> [ABOUT THIS EXERCISE]:
Lower down are entries containing pictures. Copy exactly, without those pictures, the lines from the line with "This examples adds" through the line with "In week2 lab, we".
SUPPLIED MATERIAL Block Start
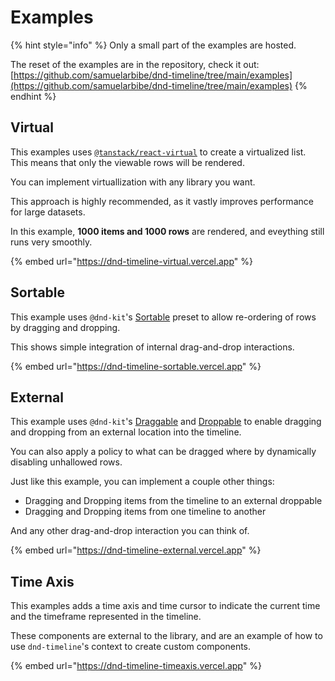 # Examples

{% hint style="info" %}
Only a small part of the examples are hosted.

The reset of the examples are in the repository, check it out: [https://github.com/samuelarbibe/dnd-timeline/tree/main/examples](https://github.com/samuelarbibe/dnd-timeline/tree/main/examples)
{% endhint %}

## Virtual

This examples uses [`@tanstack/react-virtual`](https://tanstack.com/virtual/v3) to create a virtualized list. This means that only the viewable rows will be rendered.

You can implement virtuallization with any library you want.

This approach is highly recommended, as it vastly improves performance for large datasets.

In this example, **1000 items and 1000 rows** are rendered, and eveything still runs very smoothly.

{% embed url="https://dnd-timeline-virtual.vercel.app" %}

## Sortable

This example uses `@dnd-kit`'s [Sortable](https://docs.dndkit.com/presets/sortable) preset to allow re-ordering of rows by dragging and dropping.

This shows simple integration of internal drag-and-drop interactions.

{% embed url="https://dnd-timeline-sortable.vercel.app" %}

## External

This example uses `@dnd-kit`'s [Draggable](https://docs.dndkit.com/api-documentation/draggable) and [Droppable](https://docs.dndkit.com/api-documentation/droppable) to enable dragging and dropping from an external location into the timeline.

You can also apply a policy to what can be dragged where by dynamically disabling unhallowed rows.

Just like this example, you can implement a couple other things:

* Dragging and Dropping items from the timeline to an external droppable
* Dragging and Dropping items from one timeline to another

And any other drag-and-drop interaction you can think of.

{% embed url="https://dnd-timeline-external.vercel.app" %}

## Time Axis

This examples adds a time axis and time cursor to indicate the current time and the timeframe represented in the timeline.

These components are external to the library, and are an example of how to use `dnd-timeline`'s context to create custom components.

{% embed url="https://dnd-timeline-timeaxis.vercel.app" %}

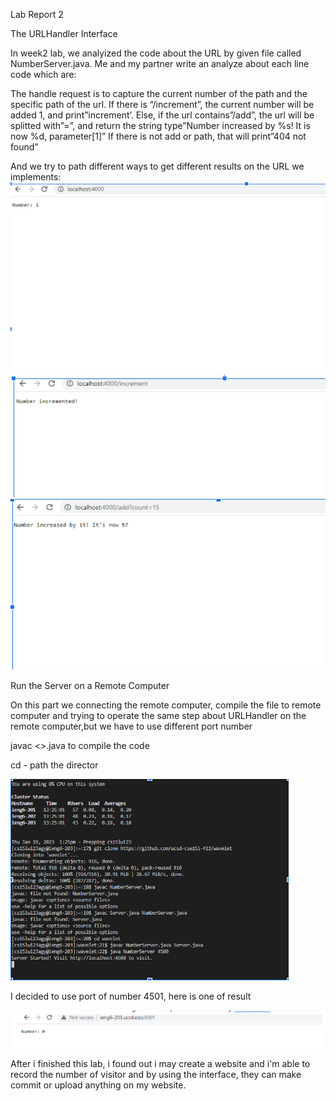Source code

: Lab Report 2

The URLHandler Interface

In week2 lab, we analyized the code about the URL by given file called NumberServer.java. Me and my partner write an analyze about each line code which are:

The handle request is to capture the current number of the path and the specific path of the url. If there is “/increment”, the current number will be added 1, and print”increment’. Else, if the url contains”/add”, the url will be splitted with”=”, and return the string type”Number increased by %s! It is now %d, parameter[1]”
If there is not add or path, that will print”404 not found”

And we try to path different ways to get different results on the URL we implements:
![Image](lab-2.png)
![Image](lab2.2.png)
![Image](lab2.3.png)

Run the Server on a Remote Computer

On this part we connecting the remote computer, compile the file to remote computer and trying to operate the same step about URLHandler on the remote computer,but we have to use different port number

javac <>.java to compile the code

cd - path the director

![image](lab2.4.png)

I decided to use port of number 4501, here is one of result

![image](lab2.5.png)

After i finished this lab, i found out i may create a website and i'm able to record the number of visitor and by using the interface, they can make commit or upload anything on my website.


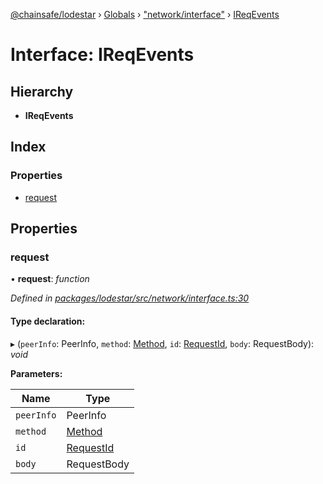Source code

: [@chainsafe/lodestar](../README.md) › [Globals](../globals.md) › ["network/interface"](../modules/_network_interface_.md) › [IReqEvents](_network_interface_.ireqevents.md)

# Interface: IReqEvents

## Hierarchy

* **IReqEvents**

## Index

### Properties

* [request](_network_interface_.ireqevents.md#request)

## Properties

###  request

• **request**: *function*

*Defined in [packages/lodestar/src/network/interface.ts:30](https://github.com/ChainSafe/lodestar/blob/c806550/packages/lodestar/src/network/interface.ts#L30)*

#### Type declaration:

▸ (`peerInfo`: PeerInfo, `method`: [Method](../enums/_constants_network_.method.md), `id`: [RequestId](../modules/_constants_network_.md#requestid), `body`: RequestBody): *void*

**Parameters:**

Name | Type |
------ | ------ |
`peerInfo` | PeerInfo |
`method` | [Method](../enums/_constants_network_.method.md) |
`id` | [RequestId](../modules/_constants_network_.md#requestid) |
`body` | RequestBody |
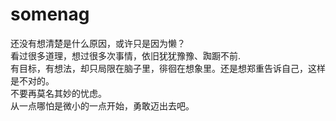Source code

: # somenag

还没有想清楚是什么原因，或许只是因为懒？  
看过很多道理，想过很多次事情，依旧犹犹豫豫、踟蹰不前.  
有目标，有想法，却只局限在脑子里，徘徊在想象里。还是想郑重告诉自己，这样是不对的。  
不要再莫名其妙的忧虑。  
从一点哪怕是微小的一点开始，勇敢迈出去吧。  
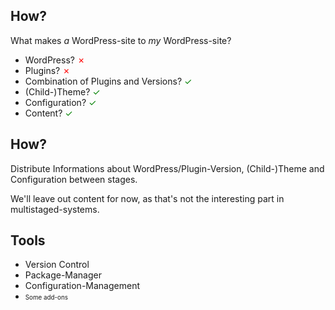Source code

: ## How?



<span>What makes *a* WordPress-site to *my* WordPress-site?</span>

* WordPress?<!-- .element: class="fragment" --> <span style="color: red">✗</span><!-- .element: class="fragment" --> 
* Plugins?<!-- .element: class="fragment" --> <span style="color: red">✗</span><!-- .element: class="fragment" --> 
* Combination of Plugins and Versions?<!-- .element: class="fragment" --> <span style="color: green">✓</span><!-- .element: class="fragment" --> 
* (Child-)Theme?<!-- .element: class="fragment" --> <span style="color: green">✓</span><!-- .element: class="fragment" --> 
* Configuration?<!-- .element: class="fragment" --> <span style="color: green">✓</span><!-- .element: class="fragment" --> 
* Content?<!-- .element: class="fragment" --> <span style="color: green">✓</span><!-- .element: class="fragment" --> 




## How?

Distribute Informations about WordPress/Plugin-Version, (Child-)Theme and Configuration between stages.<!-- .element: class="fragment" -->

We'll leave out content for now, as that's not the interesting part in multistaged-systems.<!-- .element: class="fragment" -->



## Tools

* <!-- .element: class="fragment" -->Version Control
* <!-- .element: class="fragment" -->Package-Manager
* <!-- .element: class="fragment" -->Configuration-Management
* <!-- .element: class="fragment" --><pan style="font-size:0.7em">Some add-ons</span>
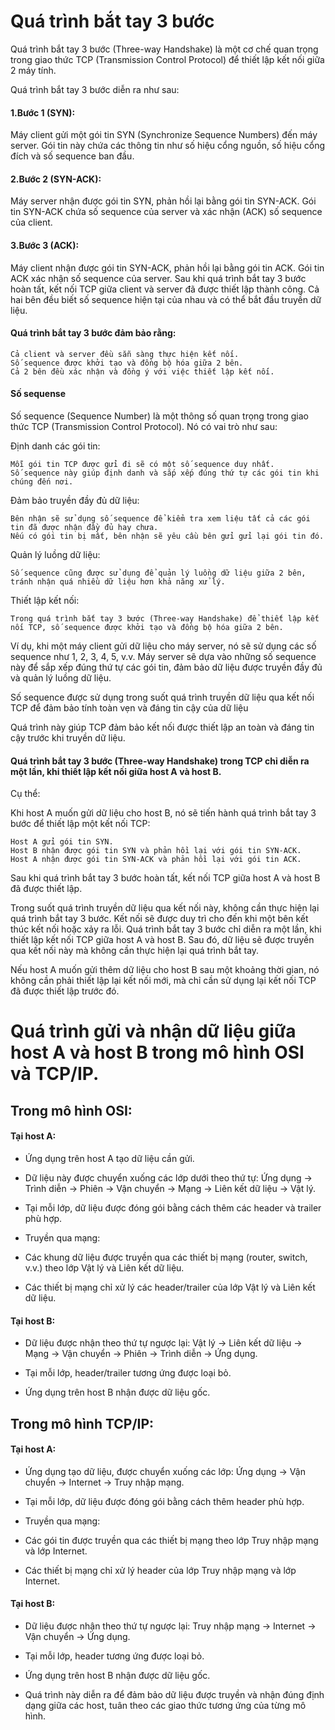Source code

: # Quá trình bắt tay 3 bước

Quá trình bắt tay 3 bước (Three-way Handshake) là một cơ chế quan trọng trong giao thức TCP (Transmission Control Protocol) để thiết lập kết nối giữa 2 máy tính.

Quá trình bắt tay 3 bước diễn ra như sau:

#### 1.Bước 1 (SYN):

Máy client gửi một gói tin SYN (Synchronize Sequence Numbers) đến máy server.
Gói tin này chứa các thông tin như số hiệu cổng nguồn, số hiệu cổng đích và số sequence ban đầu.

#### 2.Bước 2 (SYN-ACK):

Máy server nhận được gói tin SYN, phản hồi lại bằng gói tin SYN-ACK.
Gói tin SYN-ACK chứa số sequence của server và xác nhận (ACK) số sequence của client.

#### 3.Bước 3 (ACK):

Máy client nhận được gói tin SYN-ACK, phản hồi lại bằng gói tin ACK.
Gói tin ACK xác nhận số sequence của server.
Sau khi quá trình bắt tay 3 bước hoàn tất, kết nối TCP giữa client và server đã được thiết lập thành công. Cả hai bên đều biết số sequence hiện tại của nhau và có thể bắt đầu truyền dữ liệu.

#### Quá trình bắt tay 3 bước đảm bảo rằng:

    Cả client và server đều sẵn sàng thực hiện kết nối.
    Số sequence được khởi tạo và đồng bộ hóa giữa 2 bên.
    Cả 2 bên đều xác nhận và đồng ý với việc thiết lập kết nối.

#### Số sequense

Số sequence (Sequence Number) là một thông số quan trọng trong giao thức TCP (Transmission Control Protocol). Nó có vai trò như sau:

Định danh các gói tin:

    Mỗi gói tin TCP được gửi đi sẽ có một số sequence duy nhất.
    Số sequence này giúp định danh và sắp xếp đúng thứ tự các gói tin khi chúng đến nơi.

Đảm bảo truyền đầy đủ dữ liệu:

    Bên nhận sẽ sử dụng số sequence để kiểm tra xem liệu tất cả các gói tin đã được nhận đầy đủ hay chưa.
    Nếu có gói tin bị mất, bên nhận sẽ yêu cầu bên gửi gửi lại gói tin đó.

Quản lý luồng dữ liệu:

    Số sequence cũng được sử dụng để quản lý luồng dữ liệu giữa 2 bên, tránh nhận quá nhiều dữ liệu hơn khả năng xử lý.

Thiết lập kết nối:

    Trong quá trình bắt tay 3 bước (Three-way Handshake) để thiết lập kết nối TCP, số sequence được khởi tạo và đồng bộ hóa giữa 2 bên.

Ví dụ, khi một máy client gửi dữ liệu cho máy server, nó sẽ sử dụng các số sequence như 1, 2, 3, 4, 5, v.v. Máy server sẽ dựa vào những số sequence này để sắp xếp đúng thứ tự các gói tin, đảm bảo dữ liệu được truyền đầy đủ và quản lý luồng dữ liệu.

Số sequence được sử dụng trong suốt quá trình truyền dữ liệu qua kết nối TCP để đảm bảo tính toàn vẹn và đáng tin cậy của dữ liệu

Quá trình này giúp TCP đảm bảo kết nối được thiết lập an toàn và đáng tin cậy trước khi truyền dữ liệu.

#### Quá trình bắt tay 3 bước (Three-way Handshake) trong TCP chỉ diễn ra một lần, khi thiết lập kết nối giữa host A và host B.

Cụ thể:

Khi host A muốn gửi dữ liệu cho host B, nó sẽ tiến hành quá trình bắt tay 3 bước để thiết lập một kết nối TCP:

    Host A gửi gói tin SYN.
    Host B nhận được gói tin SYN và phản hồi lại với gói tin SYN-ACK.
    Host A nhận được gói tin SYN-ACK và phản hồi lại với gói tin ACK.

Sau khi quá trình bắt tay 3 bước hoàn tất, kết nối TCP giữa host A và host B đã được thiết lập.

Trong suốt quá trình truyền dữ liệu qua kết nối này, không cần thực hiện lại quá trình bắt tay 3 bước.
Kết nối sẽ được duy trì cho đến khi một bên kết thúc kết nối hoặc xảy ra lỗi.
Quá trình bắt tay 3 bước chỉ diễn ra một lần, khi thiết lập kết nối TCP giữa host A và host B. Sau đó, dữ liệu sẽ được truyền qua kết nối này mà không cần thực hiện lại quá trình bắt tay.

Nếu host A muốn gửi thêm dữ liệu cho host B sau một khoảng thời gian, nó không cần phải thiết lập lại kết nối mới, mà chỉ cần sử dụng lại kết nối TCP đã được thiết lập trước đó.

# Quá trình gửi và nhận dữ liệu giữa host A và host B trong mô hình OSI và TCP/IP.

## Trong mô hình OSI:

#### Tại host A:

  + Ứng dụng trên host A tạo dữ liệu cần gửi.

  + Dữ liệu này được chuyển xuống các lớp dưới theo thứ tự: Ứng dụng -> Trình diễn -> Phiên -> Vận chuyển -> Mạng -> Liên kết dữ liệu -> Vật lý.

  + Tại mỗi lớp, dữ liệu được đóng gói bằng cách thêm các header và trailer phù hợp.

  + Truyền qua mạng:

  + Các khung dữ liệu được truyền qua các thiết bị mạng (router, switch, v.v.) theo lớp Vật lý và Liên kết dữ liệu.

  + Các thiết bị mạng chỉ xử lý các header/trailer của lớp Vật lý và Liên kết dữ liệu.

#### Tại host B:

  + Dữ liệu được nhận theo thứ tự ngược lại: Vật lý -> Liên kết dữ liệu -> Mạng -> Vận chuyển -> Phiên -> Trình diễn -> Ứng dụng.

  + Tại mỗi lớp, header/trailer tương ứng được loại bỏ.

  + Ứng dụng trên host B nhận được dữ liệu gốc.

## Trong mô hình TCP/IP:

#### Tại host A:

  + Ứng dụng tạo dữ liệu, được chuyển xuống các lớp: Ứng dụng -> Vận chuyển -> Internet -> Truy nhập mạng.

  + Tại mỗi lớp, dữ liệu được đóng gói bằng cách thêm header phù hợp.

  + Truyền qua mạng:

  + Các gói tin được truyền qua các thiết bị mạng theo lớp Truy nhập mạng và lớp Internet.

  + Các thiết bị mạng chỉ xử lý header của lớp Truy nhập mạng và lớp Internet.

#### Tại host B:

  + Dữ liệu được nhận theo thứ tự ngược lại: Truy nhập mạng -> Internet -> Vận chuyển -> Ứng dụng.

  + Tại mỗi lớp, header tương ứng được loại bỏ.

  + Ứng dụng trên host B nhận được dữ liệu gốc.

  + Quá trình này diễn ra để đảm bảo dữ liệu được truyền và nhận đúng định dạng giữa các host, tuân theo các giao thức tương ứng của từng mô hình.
SUPPLIED MATERIAL Block End
> [ANSWER SECTION]:
This examples adds a time axis and time cursor to indicate the current time and the timeframe represented in the timeline.

These components are external to the library, and are an example of how to use `dnd-timeline`'s context to create custom components.

{% embed url="https://dnd-timeline-timeaxis.vercel.app" %}

Source code

: Lab Report 2

The URLHandler Interface

In week2 lab, we analyized the code about the URL by given file called NumberServer.java. Me and my partner write an analyze about each line code which are:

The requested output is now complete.